From the records that follow, return exactly the lines beginning at the one that contains "2. http://cl.ly/image/2c2U2P19421r" and ending at the one that contains "# VPS Starter", pictures left out.

[Dataset entries]
····················
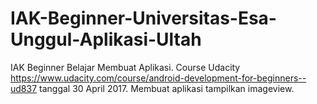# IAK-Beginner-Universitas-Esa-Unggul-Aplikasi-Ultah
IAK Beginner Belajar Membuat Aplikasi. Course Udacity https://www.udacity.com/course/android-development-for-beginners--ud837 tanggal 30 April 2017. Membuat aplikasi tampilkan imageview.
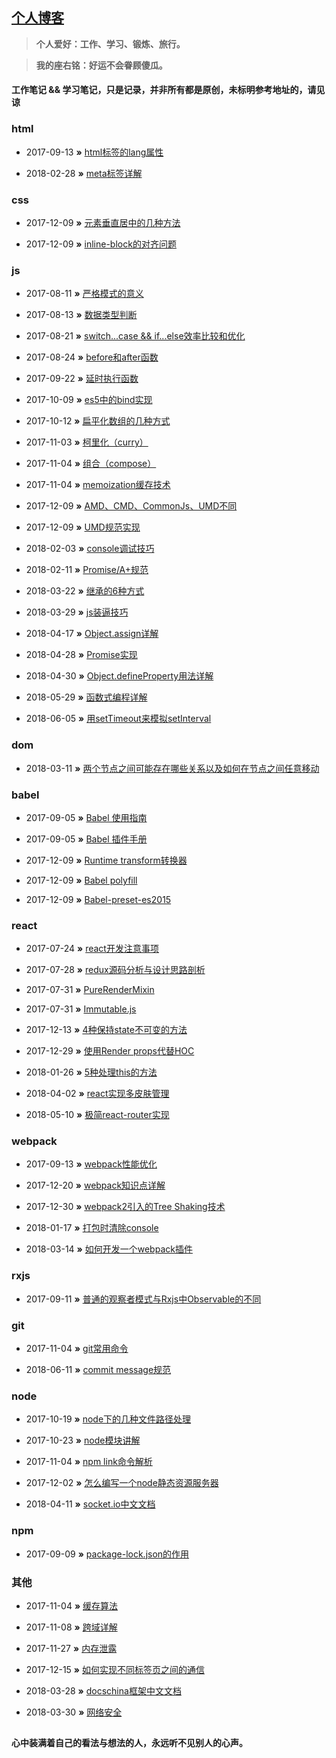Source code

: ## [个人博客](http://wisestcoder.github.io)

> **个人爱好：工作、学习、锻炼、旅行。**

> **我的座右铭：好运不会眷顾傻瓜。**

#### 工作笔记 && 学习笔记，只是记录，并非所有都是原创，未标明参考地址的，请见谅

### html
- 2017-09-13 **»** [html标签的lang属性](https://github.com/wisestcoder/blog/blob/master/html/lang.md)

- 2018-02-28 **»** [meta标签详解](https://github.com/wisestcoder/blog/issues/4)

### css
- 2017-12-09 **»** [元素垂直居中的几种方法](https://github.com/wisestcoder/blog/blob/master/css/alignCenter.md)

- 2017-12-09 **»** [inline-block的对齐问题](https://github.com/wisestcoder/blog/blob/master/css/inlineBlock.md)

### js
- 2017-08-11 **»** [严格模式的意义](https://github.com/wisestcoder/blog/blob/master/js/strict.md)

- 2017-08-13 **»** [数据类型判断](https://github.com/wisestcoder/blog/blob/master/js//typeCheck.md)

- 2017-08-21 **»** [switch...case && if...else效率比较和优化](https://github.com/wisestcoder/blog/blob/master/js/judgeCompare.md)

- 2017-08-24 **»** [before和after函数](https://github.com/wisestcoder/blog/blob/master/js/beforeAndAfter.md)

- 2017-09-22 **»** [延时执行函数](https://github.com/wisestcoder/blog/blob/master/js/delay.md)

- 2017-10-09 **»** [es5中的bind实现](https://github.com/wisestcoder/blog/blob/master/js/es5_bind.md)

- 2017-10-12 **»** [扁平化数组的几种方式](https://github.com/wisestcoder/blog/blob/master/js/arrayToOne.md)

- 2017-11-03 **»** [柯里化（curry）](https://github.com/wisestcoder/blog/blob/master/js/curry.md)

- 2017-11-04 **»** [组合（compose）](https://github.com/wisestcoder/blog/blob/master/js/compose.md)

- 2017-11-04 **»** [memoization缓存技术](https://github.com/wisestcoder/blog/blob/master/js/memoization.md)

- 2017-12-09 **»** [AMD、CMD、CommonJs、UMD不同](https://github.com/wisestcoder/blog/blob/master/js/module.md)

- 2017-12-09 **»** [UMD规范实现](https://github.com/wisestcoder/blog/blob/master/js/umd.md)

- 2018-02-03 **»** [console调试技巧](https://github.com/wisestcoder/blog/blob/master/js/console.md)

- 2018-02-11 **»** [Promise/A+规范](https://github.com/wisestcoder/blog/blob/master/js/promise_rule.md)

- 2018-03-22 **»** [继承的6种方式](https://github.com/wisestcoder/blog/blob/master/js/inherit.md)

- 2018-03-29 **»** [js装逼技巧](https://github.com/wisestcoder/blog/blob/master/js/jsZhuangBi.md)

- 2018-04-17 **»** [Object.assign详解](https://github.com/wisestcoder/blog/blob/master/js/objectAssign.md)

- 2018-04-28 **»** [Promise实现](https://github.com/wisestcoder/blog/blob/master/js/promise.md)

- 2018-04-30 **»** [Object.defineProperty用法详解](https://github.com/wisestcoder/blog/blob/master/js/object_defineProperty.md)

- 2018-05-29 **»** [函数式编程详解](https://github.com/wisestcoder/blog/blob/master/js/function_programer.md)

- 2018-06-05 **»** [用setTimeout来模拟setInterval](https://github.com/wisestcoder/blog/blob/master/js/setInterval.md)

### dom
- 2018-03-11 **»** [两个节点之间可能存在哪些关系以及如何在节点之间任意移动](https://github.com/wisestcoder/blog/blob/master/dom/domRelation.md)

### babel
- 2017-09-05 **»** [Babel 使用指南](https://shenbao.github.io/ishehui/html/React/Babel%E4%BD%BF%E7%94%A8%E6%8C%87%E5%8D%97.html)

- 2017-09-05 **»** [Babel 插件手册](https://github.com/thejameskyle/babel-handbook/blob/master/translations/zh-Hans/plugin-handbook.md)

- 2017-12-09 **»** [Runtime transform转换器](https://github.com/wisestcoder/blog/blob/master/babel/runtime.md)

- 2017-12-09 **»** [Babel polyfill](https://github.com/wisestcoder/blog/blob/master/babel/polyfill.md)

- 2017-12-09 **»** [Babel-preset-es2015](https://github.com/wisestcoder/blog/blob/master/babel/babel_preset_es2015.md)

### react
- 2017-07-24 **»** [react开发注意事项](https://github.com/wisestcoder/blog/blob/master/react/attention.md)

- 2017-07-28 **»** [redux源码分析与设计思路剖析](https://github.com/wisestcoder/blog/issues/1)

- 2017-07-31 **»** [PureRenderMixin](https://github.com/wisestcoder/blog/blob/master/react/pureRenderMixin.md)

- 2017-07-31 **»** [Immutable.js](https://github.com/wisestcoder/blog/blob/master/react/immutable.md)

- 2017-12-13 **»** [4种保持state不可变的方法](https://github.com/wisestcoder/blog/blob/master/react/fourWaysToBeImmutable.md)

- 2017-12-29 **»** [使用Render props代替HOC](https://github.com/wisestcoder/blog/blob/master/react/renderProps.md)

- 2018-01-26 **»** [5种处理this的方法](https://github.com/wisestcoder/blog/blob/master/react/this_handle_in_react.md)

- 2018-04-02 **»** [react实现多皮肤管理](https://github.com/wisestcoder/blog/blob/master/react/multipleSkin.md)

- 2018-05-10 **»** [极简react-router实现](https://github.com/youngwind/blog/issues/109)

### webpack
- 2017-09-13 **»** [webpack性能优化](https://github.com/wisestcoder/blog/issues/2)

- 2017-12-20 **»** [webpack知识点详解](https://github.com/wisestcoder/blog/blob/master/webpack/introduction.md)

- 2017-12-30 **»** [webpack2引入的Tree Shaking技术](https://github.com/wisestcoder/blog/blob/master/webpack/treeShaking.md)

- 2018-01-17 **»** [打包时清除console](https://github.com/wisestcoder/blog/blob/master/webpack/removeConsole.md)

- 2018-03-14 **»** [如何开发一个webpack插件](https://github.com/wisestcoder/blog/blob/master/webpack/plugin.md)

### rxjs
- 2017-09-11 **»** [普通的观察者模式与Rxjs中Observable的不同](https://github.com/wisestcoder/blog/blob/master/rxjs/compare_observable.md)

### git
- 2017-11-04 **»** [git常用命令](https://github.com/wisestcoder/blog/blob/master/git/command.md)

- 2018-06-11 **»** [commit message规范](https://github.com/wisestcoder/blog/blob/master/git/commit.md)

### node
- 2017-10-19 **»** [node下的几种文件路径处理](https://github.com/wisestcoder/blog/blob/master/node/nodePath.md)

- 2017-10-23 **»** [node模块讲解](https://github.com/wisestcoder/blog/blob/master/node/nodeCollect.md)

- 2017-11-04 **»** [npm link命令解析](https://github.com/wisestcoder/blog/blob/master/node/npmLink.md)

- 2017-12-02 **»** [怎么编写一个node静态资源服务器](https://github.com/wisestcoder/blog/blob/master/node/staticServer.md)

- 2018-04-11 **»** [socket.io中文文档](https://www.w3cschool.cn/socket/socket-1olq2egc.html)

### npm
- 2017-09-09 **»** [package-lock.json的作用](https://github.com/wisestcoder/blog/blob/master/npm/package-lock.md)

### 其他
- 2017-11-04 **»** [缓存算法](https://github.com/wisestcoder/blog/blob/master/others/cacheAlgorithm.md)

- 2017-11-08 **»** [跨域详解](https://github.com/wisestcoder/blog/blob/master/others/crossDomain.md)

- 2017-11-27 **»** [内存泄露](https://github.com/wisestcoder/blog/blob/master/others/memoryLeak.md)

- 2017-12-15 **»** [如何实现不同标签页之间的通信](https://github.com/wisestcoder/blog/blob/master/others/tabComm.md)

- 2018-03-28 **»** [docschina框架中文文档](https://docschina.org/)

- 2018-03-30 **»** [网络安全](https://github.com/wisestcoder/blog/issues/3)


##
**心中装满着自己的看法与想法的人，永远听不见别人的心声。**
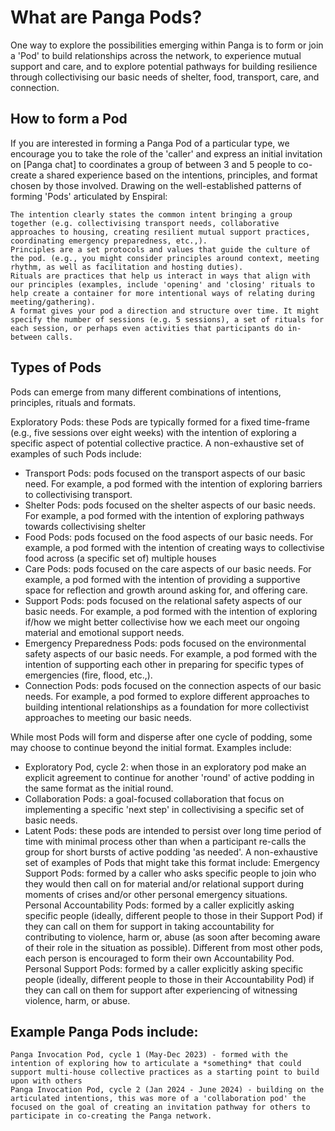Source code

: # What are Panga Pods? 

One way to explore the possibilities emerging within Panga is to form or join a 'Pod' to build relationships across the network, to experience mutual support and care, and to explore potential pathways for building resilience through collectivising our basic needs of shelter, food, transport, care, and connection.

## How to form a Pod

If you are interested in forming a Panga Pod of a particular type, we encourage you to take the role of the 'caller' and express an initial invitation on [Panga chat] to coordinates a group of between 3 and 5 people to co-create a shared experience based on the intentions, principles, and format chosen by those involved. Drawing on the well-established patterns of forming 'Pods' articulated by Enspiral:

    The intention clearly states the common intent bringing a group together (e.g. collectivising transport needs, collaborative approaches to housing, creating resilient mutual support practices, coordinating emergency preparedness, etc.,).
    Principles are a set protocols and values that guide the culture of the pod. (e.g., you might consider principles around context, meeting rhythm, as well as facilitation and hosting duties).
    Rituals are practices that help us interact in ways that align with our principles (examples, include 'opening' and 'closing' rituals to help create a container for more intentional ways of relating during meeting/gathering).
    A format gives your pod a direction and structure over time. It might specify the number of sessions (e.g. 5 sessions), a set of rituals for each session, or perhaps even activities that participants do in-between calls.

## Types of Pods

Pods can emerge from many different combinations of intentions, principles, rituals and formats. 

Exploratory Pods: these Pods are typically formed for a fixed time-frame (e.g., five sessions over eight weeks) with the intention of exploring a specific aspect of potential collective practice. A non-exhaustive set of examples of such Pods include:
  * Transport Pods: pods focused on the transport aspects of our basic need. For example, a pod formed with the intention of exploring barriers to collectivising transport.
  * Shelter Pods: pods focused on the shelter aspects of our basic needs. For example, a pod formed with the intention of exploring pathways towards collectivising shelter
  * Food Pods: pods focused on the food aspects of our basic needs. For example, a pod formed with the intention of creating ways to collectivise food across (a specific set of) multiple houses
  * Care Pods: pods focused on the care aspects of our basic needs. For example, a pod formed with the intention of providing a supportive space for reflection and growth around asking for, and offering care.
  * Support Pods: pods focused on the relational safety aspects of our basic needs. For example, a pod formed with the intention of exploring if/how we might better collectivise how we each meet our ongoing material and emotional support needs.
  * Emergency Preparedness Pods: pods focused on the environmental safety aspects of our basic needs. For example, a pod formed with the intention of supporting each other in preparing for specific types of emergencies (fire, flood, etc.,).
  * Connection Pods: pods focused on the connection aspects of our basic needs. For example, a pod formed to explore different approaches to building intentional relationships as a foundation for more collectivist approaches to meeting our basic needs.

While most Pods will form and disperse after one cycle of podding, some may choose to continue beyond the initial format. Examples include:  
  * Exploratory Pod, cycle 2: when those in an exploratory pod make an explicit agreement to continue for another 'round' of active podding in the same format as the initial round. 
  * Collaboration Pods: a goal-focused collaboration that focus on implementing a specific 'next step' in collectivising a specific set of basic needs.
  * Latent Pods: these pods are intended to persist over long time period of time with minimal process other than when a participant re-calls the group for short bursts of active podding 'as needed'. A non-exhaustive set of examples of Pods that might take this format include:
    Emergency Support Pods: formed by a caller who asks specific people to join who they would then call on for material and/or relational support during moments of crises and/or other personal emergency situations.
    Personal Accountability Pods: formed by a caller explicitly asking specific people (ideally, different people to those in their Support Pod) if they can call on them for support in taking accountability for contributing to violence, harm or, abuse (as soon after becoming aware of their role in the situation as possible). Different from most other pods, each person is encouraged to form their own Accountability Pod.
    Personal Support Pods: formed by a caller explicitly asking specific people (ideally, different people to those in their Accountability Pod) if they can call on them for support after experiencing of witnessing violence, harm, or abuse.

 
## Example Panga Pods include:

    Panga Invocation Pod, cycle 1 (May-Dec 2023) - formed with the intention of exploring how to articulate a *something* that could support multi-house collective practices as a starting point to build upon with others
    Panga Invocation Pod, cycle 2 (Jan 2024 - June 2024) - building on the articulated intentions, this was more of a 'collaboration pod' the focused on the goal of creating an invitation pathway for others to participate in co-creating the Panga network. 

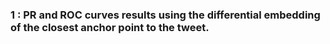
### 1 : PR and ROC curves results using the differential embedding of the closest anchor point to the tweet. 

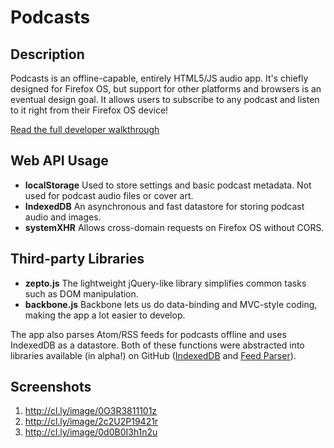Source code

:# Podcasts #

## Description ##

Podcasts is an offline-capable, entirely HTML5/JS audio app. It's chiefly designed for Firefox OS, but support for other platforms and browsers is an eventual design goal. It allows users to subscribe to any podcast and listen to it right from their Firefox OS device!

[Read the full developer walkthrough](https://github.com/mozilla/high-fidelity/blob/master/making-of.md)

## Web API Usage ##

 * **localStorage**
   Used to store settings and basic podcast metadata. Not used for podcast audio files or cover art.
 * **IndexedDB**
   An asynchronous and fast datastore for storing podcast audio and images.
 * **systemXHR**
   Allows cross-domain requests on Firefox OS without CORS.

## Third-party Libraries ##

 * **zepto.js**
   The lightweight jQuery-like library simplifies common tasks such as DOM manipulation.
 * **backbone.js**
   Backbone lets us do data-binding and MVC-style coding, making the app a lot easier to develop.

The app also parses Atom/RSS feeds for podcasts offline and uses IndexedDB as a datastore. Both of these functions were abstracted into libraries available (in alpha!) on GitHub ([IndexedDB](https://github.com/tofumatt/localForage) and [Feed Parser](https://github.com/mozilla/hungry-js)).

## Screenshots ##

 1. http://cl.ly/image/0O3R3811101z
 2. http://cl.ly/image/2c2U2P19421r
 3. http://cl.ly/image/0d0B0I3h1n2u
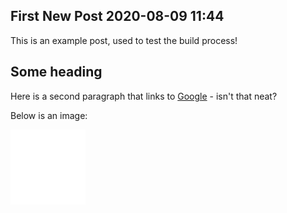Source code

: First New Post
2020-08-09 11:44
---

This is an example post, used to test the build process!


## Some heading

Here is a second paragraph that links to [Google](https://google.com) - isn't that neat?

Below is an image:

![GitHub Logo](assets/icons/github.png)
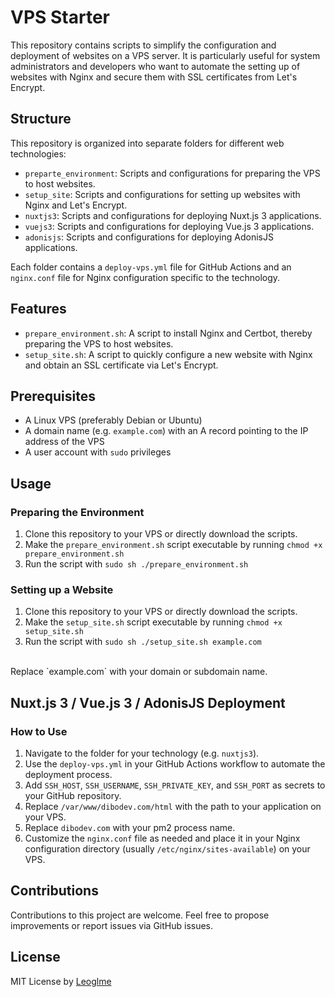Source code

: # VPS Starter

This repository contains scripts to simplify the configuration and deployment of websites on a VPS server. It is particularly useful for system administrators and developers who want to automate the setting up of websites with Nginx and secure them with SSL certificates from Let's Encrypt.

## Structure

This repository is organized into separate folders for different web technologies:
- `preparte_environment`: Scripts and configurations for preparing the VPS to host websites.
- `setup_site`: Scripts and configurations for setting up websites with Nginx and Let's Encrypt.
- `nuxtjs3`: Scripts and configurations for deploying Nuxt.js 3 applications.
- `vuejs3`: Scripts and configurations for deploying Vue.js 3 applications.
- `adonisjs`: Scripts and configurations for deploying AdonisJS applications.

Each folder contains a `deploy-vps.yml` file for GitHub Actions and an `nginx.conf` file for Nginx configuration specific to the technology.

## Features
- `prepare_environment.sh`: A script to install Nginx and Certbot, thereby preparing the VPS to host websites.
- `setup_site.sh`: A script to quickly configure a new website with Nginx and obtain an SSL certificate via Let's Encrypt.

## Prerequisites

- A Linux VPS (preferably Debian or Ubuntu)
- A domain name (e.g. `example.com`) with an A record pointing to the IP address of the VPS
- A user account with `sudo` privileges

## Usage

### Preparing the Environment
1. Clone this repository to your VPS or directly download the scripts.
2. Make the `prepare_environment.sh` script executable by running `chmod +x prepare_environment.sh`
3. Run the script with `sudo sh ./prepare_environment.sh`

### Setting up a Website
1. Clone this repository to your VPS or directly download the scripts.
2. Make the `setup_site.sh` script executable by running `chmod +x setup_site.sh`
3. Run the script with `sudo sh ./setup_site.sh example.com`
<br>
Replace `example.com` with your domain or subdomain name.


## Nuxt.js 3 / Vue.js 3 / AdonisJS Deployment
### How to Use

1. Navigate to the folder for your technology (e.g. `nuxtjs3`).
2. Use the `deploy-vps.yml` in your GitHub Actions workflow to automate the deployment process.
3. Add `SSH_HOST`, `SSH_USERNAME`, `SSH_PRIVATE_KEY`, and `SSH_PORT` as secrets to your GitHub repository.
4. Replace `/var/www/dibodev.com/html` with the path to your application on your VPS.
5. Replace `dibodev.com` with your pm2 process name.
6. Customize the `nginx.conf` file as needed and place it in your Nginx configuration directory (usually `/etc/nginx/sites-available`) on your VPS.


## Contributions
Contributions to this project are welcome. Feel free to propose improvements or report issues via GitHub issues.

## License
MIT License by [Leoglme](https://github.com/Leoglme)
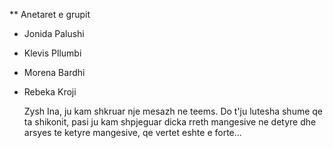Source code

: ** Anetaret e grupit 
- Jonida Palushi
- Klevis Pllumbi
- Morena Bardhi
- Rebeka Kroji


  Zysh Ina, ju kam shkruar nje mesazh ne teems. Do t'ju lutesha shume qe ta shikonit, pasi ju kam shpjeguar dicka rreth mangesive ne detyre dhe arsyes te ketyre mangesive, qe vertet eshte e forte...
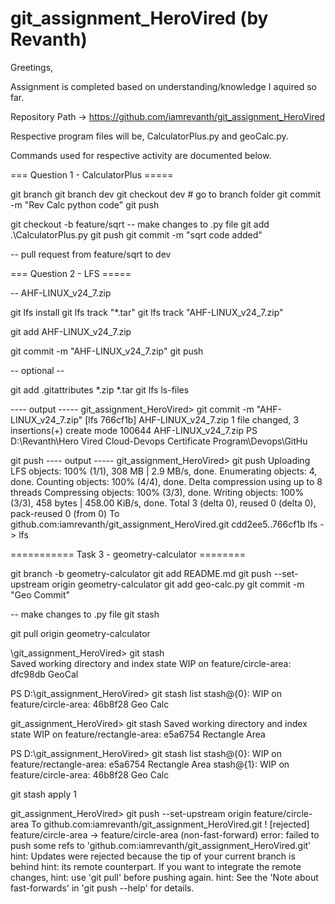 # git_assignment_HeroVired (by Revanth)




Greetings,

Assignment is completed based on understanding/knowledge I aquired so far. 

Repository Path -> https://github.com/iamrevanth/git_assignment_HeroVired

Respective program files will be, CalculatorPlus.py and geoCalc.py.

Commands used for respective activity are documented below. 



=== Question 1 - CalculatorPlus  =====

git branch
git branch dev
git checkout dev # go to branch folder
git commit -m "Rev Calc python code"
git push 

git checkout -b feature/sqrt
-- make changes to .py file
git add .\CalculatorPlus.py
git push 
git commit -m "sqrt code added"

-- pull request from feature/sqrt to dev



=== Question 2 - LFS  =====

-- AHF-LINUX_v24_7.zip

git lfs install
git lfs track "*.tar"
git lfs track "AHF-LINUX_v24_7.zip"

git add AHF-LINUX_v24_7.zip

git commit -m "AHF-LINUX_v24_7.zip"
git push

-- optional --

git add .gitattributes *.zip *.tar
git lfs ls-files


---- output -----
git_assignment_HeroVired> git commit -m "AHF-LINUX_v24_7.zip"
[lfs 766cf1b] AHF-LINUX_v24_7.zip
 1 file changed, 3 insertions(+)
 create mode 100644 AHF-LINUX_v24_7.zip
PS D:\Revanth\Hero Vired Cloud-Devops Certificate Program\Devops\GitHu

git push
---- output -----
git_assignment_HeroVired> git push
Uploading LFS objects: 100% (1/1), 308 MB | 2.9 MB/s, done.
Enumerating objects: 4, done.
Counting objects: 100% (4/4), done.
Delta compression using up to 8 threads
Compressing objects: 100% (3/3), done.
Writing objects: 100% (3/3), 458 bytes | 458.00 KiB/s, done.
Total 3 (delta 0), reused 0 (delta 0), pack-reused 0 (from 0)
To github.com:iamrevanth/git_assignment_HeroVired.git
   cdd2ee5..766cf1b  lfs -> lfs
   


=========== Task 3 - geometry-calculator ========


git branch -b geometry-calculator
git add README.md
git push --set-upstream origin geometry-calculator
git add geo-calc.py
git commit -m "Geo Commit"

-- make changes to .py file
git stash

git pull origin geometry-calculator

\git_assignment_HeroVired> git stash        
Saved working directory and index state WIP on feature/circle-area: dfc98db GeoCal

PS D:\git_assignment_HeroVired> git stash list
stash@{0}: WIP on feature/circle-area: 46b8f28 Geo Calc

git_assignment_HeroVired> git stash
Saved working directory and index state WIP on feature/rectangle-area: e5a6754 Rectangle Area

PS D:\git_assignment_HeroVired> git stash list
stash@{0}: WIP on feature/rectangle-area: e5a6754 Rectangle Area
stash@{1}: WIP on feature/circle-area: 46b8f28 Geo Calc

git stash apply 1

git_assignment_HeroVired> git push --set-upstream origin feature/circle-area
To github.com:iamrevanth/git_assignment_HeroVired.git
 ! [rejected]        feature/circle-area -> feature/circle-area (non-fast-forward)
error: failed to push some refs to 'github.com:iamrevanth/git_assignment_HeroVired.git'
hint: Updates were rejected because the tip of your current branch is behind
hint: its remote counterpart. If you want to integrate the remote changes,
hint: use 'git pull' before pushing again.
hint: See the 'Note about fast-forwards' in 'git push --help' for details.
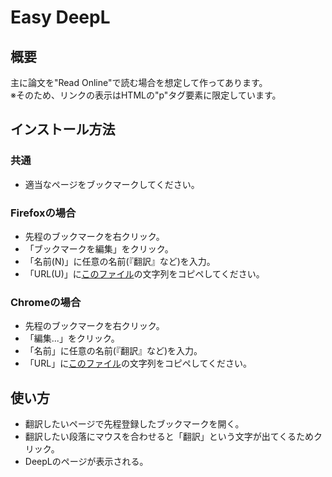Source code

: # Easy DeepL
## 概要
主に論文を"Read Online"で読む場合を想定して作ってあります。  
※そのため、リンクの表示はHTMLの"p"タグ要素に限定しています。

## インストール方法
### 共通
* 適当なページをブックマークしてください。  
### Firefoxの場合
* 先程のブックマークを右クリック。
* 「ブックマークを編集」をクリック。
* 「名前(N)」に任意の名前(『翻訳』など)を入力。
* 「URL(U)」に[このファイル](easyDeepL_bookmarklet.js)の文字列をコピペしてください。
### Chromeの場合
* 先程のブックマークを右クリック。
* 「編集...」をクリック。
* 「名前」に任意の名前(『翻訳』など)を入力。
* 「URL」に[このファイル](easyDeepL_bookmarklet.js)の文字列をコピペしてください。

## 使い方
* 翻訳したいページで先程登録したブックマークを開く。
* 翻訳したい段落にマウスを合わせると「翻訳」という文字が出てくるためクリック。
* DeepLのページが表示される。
····················
- **Your solution**:
 2. http://cl.ly/image/2c2U2P19421r
 3. http://cl.ly/image/0d0B0I3h1n2u
Source code

: First New Post
2020-08-09 11:44
---

This is an example post, used to test the build process!


## Some heading

Here is a second paragraph that links to [Google](https://google.com) - isn't that neat?

Below is an image:

![GitHub Logo](assets/icons/github.png)
Source code

: # VPS Starter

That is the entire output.